14-го июля 1919 г. добровольцы заняли г. Валки, Харьковской губ. Начали они с того, что взяли в качестве заложников от еврейского населения 12 евреев… Заложники эти были взяты, как гарантия за то, что большевики не расстреляют взятых ими с собой при отступлении русских заложников. С самого начала конструированы были, таким образом: 1. Некая связь между действиями большевиков и судьбой арестованных евреев; 2. Ответственность евреев за действия большевиков.
Это совершенно не скрывалось добровольческими властями. Арест заложников евреев производился исключительно по национальному признаку. Счастливо избежавший зачисления в заложники, содержатель аптеки в Валках JI. М. Кауфман рассказывает: «Арест мой произошел следующим образом: перед вечером ко мне явился адъютант коменданта и обратился ко мне с вопросом: «Вы какой национальности?» Я ответил. Тогда он сказал: «Пожалуйте за мной». Я пошел к коменданту и там был арестован». Дочери взятого заложником 65-летнего Овсея Гальперина добровольческий комендант так и заявил, что обвинения ее отцу никакого не предъявлено: «единственное обвинение это то, что он еврей, а так как большевики взяли у нас заложников и не выпускают их, — то мы взяли ваших». Среди арестованных пятеро работали на огороде кооперативного товарищества вегетарианцев, где работали также и русские. Представитель кооператива Григорий Хвостатый обратился к производившему арест офицеру Баркову. Тот заявил, что добровольческая власть «ничего не имеет к группе огородников, но имеет к национальности»…

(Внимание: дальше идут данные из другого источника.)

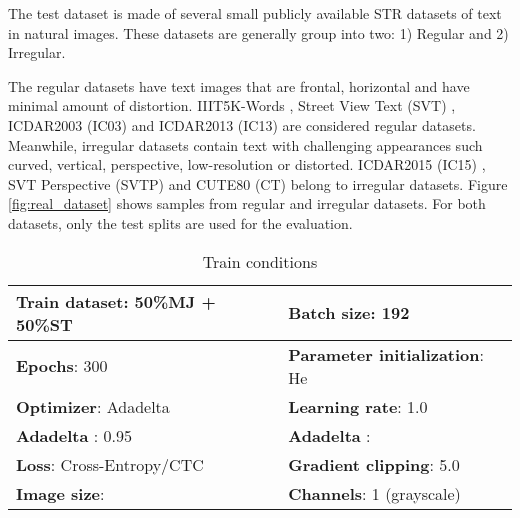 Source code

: \documentclass[runningheads]{llncs}
\begin{document}
The test dataset is made of several small publicly available STR datasets of text in natural images. These datasets are generally group into two: 1) Regular and 2) Irregular. 

The regular datasets have text images that are frontal, horizontal and have minimal amount of distortion. IIIT5K-Words \cite{mishra2012scene}, Street View Text (SVT) \cite{wang2011end}, ICDAR2003 (IC03) \cite{lucas2005icdar} and ICDAR2013 (IC13) \cite{karatzas2013icdar} are considered regular datasets. Meanwhile, irregular datasets contain text with challenging appearances such curved, vertical, perspective, low-resolution or distorted. ICDAR2015 (IC15) \cite{karatzas2015icdar}, SVT Perspective (SVTP) \cite{phan2013recognizing} and CUTE80 (CT) \cite{risnumawan2014robust} belong to irregular datasets. Figure \ref{fig:real_dataset} shows samples from regular and irregular datasets. For both datasets, only the test splits are used for the evaluation.

\begin{table}[]
    \centering
    \caption{Train conditions}
    \begin{tabular}{|l|l|}
    \hline
        \textbf{Train dataset}: 50\%MJ + 50\%ST & \textbf{Batch size}: 192\\
    \hline
        \textbf{Epochs}: 300 & \textbf{Parameter initialization}:  He \cite{he2015delving} \\
    \hline
         \textbf{Optimizer}: Adadelta \cite{zeiler2012adadelta} & \textbf{Learning rate}: 1.0\\
    \hline
         \textbf{Adadelta }: 0.95 & \textbf{Adadelta }: \\
    \hline
        \textbf{Loss}: Cross-Entropy/CTC & \textbf{Gradient clipping}: 5.0 \\
    \hline
        \textbf{Image size}:  & \textbf{Channels}: 1 (grayscale) \\
    \hline
    \end{tabular}
    \label{tab:train_condition}
\end{table}
\end{document}

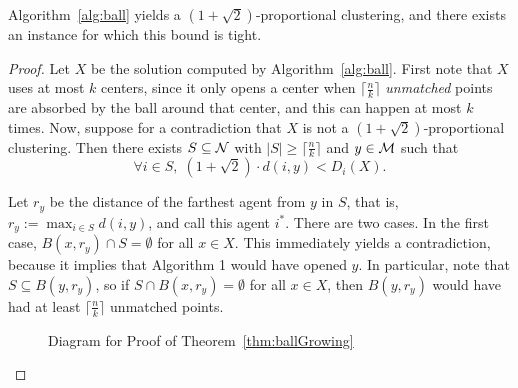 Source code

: \begin{theorem}
\label{thm:ballGrowing}
	Algorithm~\ref{alg:ball} yields a $(1+\sqrt{2})$-proportional clustering, and there exists an instance for which this bound is tight.
\end{theorem}
\begin{proof}
	Let $X$ be the solution computed by Algorithm~\ref{alg:ball}. First note that $X$ uses at most $k$ centers, since it only opens a center when $\lceil \frac{n}{k} \rceil$ \textit{unmatched} points are absorbed by the ball around that center, and this can happen at most $k$ times. Now, suppose for a contradiction that $X$ is not a $(1+\sqrt{2})$-proportional clustering. Then there exists $S \subseteq \N$ with $|S| \geq \lceil \frac{n}{k} \rceil$ and $y \in \M$ such that \begin{equation} \label{eq:contradiction} \forall i \in S, \; (1+\sqrt{2}) \cdot d(i, y) < D_i(X).\end{equation} 

Let $r_y$ be the distance of the farthest agent from $y$ in $S$, that is, $r_y := \max_{i \in S} d(i, y)$, and call this agent $i^*$. There are two cases. In the first case, $B(x, r_y) \cap S = \emptyset$ for all $x \in X$. This immediately yields a contradiction, because it implies that Algorithm 1 would have opened $y$. In particular, note that $S \subseteq B(y, r_y)$, so if $S \cap B(x, r_y) = \emptyset$ for all $x \in X$, then $B(y, r_y)$ would have had at least $\lceil \frac{n}{k} \rceil$ unmatched points.

\begin{figure}[!h]
\centering
{}
\caption{Diagram for Proof of Theorem~\ref{thm:ballGrowing}}
\label{fig:ballProof}
\end{figure}


\end{proof}
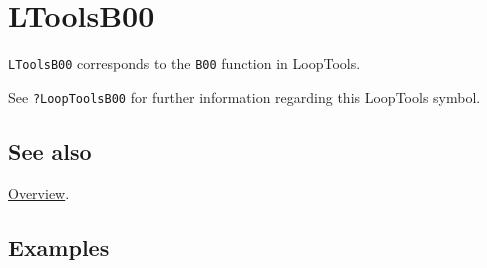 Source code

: \documentclass[../FeynHelpersManual.tex]{subfiles}
\begin{document}
\hypertarget{ltoolsb00}{
\section{LToolsB00}\label{ltoolsb00}}

\texttt{LToolsB00} corresponds to the \texttt{B00} function in
LoopTools.

See \texttt{?LoopTools\textasciigrave B00} for further information
regarding this LoopTools symbol.

\subsection{See also}

\hyperlink{toc}{Overview}.

\subsection{Examples}
\end{document}
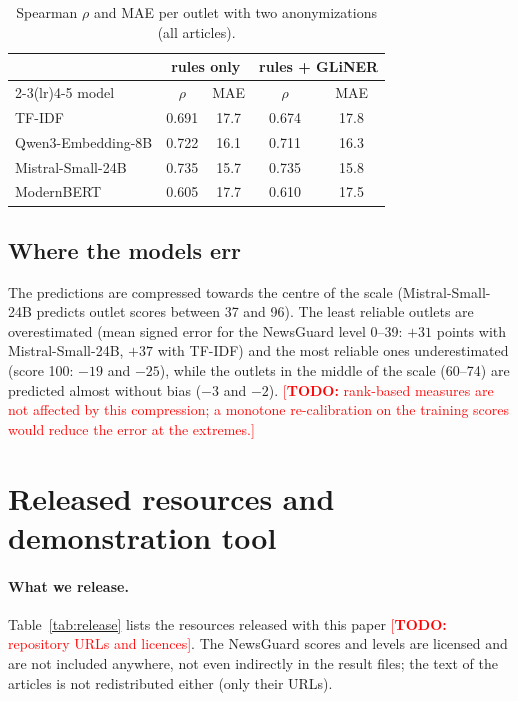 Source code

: \documentclass[11pt,a4paper]{article}
\newcommand{\todo}[1]{\textcolor{red}{[\textbf{TODO:} #1]}}
\begin{document}
\begin{table}[t]
\centering
\caption{Spearman $\rho$ and MAE per outlet with two anonymizations (all articles).}\label{tab:anon}
\begin{tabular}{lcccc}
\toprule
& \multicolumn{2}{c}{rules only} & \multicolumn{2}{c}{rules + GLiNER} \\
\cmidrule(lr){2-3}\cmidrule(lr){4-5}
model & $\rho$ & MAE & $\rho$ & MAE \\
\midrule
TF-IDF & 0.691 & 17.7 & 0.674 & 17.8 \\
Qwen3-Embedding-8B & 0.722 & 16.1 & 0.711 & 16.3 \\
Mistral-Small-24B & 0.735 & 15.7 & 0.735 & 15.8 \\
ModernBERT & 0.605 & 17.7 & 0.610 & 17.5 \\
\bottomrule
\end{tabular}
\end{table}

\subsection{Where the models err}
The predictions are compressed towards the centre of the scale (Mistral-Small-24B predicts outlet scores between 37
and 96). The least reliable outlets are overestimated (mean signed error for the NewsGuard level 0--39: $+31$ points
with Mistral-Small-24B, $+37$ with TF-IDF) and the most reliable ones underestimated (score 100: $-19$ and $-25$),
while the outlets in the middle of the scale (60--74) are predicted almost without bias ($-3$ and $-2$).
\todo{rank-based measures are not affected by this compression; a monotone re-calibration on the training scores would
reduce the error at the extremes.}

\section{Released resources and demonstration tool}\label{sec:tool}

\paragraph{What we release.} Table~\ref{tab:release} lists the resources released with this paper
\todo{repository URLs and licences}. The NewsGuard scores and levels are licensed and are not included anywhere, not
even indirectly in the result files; the text of the articles is not redistributed either (only their URLs).
\end{document}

С еврейского погрома начали добровольческие части и в Балашеве, впервые занятом добровольцами 1-го июля 1919 года. Казаки, входя в город, «первым делом осведомлялись: «где проживают евреи?». Уличные мальчики им это указывали, и начиналась зверская расправа». Командный состав этой расправе не препятствовал и сам, в свою очередь, начал свою «еврейскую политику» с того, что арестовал всех евреев города в числе 65 человек (целыми семьями). Когда привели первую партию арестованных, ротный командир обратился к ним со следующими словами: «Ваши братья-евреи пролили на Дону кровь наших братьев, теперь вы за них поплатитесь. Вперед к мосту!» ... «Это было, — сообщают уполномоченные «ОЗЕ» (Общества охранения здоровья еврейского населения) — место пытки и казни. Младший командный состав лично участвовал в погроме. Среди банд громил и убийц были также урядники. Число убитых точно не установлено... Спасшиеся вернулись избитыми, окровавленными и раздетыми почти донага или в одном нижнем белье». Все они были заключены в тюрьму, где над ними жестоко издевались. Когда же добровольцы вынуждены были, под давлением большевиков, временно оставить Балашев, часть арестованных, заболевшая сыпным тифом, была оставлена в Балашеве и, по сообщению военной власти, расстреляна; остальные эвакуированы были в ст. Урюпинскую, комендантом которой состоял есаул Отдельного Донского Казачьего Корпуса Марков. Здесь арестованных евреев содержали в грязной тюрьме, заставляя, под улюлюканье толпы, чистить помойные ямы.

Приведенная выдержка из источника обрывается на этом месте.